Given data:
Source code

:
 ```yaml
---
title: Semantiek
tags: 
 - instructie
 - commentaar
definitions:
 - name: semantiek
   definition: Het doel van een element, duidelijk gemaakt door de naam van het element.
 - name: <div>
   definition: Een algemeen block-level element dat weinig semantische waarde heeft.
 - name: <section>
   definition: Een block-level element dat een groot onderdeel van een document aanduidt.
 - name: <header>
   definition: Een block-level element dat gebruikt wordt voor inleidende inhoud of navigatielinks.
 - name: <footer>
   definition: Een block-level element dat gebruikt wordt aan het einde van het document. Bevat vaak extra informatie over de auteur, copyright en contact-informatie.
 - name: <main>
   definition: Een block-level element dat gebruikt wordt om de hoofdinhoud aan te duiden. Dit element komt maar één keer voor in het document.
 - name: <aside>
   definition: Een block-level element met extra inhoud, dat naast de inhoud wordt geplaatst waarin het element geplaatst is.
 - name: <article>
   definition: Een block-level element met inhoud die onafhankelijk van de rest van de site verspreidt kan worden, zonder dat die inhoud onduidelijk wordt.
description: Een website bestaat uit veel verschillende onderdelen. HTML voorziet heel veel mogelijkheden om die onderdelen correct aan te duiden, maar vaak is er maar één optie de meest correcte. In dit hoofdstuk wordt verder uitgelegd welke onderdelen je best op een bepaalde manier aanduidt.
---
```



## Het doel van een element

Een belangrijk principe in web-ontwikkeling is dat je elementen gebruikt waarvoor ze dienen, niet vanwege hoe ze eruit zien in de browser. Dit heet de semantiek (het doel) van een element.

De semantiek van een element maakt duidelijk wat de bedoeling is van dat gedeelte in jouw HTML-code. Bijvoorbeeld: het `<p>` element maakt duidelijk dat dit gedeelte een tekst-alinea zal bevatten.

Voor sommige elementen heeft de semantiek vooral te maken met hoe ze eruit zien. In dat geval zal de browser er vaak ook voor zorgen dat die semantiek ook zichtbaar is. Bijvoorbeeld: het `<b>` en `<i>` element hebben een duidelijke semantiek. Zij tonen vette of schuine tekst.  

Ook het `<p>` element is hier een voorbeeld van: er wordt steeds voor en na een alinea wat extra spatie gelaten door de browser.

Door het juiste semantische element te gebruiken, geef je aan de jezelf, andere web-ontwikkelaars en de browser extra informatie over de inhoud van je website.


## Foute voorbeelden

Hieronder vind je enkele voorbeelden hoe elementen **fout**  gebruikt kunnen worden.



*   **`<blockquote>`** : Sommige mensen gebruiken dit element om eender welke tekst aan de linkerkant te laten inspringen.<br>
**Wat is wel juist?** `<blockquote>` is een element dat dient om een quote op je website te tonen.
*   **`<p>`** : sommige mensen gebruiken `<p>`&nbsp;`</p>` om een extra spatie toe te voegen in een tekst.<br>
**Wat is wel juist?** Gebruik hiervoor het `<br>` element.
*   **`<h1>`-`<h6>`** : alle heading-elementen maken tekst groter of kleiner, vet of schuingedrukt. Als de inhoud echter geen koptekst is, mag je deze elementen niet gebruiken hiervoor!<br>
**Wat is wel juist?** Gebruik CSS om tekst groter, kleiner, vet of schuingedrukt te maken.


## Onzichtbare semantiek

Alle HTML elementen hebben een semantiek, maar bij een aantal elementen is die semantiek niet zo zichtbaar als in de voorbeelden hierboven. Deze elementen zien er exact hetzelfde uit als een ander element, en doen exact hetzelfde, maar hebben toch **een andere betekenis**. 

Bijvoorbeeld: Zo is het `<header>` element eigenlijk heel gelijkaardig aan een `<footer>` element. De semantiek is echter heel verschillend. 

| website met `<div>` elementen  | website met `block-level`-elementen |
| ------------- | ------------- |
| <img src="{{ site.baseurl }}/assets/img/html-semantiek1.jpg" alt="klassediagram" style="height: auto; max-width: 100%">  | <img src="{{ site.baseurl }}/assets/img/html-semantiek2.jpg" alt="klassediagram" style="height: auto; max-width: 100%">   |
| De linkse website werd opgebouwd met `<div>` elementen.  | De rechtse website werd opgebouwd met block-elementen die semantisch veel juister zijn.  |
---
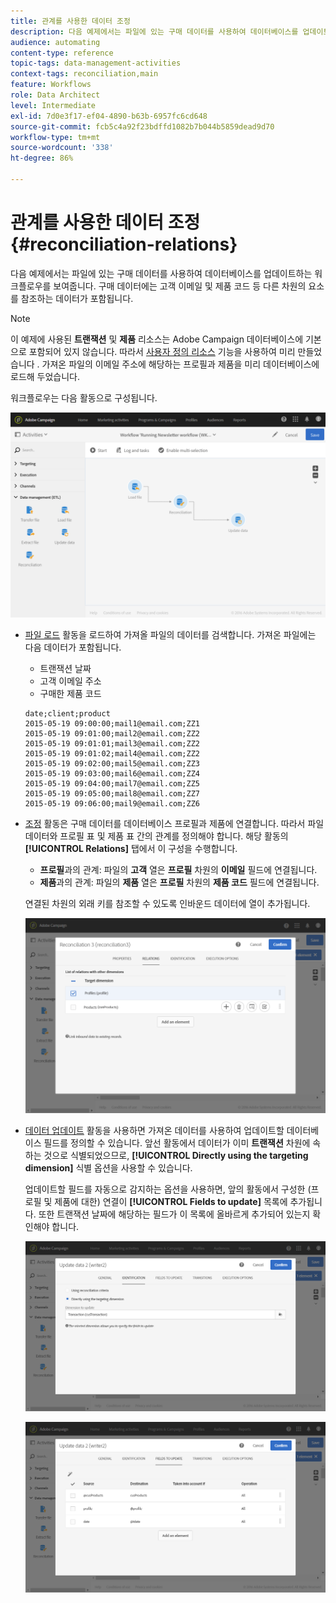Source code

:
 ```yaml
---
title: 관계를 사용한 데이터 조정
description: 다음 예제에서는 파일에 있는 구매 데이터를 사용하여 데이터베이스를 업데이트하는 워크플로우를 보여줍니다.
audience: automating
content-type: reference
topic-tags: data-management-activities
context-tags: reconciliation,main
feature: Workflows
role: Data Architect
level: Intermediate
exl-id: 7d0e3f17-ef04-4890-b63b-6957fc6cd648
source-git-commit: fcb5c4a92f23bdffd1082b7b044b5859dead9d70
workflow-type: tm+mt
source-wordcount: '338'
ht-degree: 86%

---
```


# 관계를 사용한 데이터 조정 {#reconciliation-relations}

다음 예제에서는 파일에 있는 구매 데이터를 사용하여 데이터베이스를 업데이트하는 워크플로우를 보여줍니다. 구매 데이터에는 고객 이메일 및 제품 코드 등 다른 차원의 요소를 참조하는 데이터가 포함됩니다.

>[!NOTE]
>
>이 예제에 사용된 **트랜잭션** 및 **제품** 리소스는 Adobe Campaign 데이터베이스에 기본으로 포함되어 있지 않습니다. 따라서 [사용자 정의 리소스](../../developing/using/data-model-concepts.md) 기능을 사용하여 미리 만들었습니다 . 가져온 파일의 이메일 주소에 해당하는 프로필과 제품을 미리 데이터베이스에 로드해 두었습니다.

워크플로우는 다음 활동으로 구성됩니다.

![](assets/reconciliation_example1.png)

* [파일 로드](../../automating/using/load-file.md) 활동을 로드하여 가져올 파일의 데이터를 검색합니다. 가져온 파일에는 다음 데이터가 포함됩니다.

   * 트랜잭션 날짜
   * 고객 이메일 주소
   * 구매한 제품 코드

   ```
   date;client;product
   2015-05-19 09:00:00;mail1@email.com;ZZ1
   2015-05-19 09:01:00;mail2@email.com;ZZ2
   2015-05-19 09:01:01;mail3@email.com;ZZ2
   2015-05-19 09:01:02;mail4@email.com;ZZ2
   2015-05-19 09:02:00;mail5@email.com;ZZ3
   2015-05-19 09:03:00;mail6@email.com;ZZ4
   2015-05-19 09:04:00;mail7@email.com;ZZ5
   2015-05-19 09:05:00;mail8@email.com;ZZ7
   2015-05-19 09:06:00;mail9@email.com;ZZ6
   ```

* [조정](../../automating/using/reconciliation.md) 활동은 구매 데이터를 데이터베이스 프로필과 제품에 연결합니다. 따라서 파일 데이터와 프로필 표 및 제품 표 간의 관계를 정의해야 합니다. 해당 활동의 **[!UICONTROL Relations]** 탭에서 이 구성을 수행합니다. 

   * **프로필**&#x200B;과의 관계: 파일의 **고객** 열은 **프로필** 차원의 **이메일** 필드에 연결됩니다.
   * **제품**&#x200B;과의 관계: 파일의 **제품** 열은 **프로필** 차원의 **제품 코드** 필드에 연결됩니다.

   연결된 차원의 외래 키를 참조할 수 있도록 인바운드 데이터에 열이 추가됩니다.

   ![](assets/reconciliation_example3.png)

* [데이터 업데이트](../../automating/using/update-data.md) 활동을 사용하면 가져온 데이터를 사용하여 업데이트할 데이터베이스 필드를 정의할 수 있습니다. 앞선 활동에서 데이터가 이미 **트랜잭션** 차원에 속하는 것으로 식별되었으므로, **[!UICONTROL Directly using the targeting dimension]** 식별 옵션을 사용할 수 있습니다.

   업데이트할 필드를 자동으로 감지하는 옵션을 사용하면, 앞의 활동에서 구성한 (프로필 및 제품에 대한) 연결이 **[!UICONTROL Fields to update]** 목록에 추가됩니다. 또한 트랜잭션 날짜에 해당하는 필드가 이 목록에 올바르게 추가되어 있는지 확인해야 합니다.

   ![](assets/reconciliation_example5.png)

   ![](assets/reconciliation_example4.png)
--
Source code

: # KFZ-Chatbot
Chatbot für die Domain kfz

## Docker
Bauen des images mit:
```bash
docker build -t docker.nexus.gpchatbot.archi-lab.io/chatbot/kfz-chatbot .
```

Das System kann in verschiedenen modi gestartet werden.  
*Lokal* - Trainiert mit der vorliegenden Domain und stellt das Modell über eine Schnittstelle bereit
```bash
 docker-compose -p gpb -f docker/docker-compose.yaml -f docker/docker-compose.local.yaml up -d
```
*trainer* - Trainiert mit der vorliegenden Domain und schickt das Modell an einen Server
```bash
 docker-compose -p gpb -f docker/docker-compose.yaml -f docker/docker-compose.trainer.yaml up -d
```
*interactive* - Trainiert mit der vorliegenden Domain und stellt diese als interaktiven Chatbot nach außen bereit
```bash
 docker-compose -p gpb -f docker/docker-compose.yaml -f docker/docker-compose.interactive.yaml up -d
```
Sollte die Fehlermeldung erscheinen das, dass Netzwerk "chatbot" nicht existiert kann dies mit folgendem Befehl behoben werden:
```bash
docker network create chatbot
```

Task instructions:
Note every line above where the string "niet" shows up, and copy those lines.

Task output:
Een belangrijk principe in web-ontwikkeling is dat je elementen gebruikt waarvoor ze dienen, niet vanwege hoe ze eruit zien in de browser. Dit heet de semantiek (het doel) van een element.
*   **`<h1>`-`<h6>`** : alle heading-elementen maken tekst groter of kleiner, vet of schuingedrukt. Als de inhoud echter geen koptekst is, mag je deze elementen niet gebruiken hiervoor!<br>
Alle HTML elementen hebben een semantiek, maar bij een aantal elementen is die semantiek niet zo zichtbaar als in de voorbeelden hierboven. Deze elementen zien er exact hetzelfde uit als een ander element, en doen exact hetzelfde, maar hebben toch **een andere betekenis**. 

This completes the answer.